§ Assignment
Please reproduce the entries in full. Keep every character the same.
(Supplied data Opens)
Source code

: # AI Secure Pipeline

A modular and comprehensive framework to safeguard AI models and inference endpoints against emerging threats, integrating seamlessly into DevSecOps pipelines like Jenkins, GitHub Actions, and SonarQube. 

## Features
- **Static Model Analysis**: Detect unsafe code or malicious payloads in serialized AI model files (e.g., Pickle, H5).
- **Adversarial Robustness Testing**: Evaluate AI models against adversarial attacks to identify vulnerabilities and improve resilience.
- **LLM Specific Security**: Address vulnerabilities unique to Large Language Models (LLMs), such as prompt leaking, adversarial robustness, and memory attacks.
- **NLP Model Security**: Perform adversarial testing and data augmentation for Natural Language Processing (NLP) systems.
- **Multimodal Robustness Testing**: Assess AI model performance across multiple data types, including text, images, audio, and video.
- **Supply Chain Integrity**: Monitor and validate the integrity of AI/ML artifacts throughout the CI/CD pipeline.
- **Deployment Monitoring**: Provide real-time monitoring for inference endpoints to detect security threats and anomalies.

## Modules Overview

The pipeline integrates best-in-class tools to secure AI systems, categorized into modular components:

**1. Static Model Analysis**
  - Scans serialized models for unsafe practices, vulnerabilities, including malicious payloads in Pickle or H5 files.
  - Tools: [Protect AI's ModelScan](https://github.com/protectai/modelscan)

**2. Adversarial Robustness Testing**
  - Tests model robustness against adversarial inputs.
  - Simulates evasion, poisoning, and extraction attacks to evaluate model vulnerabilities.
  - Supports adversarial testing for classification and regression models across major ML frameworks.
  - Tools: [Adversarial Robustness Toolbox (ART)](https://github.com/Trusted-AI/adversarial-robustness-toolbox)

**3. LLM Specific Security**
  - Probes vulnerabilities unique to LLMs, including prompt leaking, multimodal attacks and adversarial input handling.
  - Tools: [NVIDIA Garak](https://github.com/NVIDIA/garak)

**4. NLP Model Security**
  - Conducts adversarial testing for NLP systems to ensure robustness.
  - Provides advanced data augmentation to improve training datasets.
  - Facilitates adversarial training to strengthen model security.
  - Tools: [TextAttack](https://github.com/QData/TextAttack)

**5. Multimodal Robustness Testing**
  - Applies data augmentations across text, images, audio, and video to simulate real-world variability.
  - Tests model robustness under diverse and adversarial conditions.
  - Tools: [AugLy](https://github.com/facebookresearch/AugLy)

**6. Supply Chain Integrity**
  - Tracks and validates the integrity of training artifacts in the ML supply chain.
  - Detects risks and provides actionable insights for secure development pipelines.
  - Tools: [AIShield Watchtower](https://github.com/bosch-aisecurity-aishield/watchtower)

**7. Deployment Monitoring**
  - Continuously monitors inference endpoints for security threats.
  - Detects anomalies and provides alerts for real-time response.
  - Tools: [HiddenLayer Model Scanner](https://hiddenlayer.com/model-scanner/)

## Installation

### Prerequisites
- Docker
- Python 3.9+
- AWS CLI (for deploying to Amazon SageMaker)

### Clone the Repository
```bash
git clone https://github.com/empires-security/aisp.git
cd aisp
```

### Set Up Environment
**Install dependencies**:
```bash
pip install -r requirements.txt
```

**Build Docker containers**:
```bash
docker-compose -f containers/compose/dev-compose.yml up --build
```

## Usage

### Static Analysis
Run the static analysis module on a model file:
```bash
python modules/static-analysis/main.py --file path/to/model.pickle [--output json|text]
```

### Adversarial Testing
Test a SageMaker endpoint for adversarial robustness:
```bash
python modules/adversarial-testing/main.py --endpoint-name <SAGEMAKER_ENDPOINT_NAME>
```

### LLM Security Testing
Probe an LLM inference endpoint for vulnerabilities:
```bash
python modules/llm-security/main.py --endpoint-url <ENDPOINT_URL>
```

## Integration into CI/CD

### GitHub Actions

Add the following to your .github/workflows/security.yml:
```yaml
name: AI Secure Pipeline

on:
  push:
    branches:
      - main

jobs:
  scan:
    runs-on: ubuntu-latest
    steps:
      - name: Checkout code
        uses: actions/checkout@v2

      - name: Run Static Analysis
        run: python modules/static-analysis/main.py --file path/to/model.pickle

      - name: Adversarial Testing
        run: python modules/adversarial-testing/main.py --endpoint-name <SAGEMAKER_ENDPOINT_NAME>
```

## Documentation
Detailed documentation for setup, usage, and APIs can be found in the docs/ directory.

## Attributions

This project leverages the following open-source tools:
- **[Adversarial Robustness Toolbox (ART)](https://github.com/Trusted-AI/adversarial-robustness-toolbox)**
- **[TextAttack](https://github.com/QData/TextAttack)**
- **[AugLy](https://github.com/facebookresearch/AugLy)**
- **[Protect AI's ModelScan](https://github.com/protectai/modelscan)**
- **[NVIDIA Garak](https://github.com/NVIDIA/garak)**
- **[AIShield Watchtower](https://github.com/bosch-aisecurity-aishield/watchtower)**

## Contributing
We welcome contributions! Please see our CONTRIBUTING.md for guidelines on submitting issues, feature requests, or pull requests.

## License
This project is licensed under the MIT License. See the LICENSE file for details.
(Supplied data Closes)
§ Exercise output
Source code

: # AI Secure Pipeline

A modular and comprehensive framework to safeguard AI models and inference endpoints against emerging threats, integrating seamlessly into DevSecOps pipelines like Jenkins, GitHub Actions, and SonarQube. 

## Features
- **Static Model Analysis**: Detect unsafe code or malicious payloads in serialized AI model files (e.g., Pickle, H5).
- **Adversarial Robustness Testing**: Evaluate AI models against adversarial attacks to identify vulnerabilities and improve resilience.
- **LLM Specific Security**: Address vulnerabilities unique to Large Language Models (LLMs), such as prompt leaking, adversarial robustness, and memory attacks.
- **NLP Model Security**: Perform adversarial testing and data augmentation for Natural Language Processing (NLP) systems.
- **Multimodal Robustness Testing**: Assess AI model performance across multiple data types, including text, images, audio, and video.
- **Supply Chain Integrity**: Monitor and validate the integrity of AI/ML artifacts throughout the CI/CD pipeline.
- **Deployment Monitoring**: Provide real-time monitoring for inference endpoints to detect security threats and anomalies.

## Modules Overview

The pipeline integrates best-in-class tools to secure AI systems, categorized into modular components:

**1. Static Model Analysis**
  - Scans serialized models for unsafe practices, vulnerabilities, including malicious payloads in Pickle or H5 files.
  - Tools: [Protect AI's ModelScan](https://github.com/protectai/modelscan)

**2. Adversarial Robustness Testing**
  - Tests model robustness against adversarial inputs.
  - Simulates evasion, poisoning, and extraction attacks to evaluate model vulnerabilities.
  - Supports adversarial testing for classification and regression models across major ML frameworks.
  - Tools: [Adversarial Robustness Toolbox (ART)](https://github.com/Trusted-AI/adversarial-robustness-toolbox)

**3. LLM Specific Security**
  - Probes vulnerabilities unique to LLMs, including prompt leaking, multimodal attacks and adversarial input handling.
  - Tools: [NVIDIA Garak](https://github.com/NVIDIA/garak)

**4. NLP Model Security**
  - Conducts adversarial testing for NLP systems to ensure robustness.
  - Provides advanced data augmentation to improve training datasets.
  - Facilitates adversarial training to strengthen model security.
  - Tools: [TextAttack](https://github.com/QData/TextAttack)

**5. Multimodal Robustness Testing**
  - Applies data augmentations across text, images, audio, and video to simulate real-world variability.
  - Tests model robustness under diverse and adversarial conditions.
  - Tools: [AugLy](https://github.com/facebookresearch/AugLy)

**6. Supply Chain Integrity**
  - Tracks and validates the integrity of training artifacts in the ML supply chain.
  - Detects risks and provides actionable insights for secure development pipelines.
  - Tools: [AIShield Watchtower](https://github.com/bosch-aisecurity-aishield/watchtower)

**7. Deployment Monitoring**
  - Continuously monitors inference endpoints for security threats.
  - Detects anomalies and provides alerts for real-time response.
  - Tools: [HiddenLayer Model Scanner](https://hiddenlayer.com/model-scanner/)

## Installation

### Prerequisites
- Docker
- Python 3.9+
- AWS CLI (for deploying to Amazon SageMaker)

### Clone the Repository
```bash
git clone https://github.com/empires-security/aisp.git
cd aisp
```

### Set Up Environment
**Install dependencies**:
```bash
pip install -r requirements.txt
```

**Build Docker containers**:
```bash
docker-compose -f containers/compose/dev-compose.yml up --build
```

## Usage

### Static Analysis
Run the static analysis module on a model file:
```bash
python modules/static-analysis/main.py --file path/to/model.pickle [--output json|text]
```

### Adversarial Testing
Test a SageMaker endpoint for adversarial robustness:
```bash
python modules/adversarial-testing/main.py --endpoint-name <SAGEMAKER_ENDPOINT_NAME>
```

### LLM Security Testing
Probe an LLM inference endpoint for vulnerabilities:
```bash
python modules/llm-security/main.py --endpoint-url <ENDPOINT_URL>
```

## Integration into CI/CD

### GitHub Actions

Add the following to your .github/workflows/security.yml:
```yaml
name: AI Secure Pipeline

on:
  push:
    branches:
      - main

jobs:
  scan:
    runs-on: ubuntu-latest
    steps:
      - name: Checkout code
        uses: actions/checkout@v2

      - name: Run Static Analysis
        run: python modules/static-analysis/main.py --file path/to/model.pickle

      - name: Adversarial Testing
        run: python modules/adversarial-testing/main.py --endpoint-name <SAGEMAKER_ENDPOINT_NAME>
```

## Documentation
Detailed documentation for setup, usage, and APIs can be found in the docs/ directory.

## Attributions

This project leverages the following open-source tools:
- **[Adversarial Robustness Toolbox (ART)](https://github.com/Trusted-AI/adversarial-robustness-toolbox)**
- **[TextAttack](https://github.com/QData/TextAttack)**
- **[AugLy](https://github.com/facebookresearch/AugLy)**
- **[Protect AI's ModelScan](https://github.com/protectai/modelscan)**
- **[NVIDIA Garak](https://github.com/NVIDIA/garak)**
- **[AIShield Watchtower](https://github.com/bosch-aisecurity-aishield/watchtower)**

## Contributing
We welcome contributions! Please see our CONTRIBUTING.md for guidelines on submitting issues, feature requests, or pull requests.

## License
This project is licensed under the MIT License. See the LICENSE file for details.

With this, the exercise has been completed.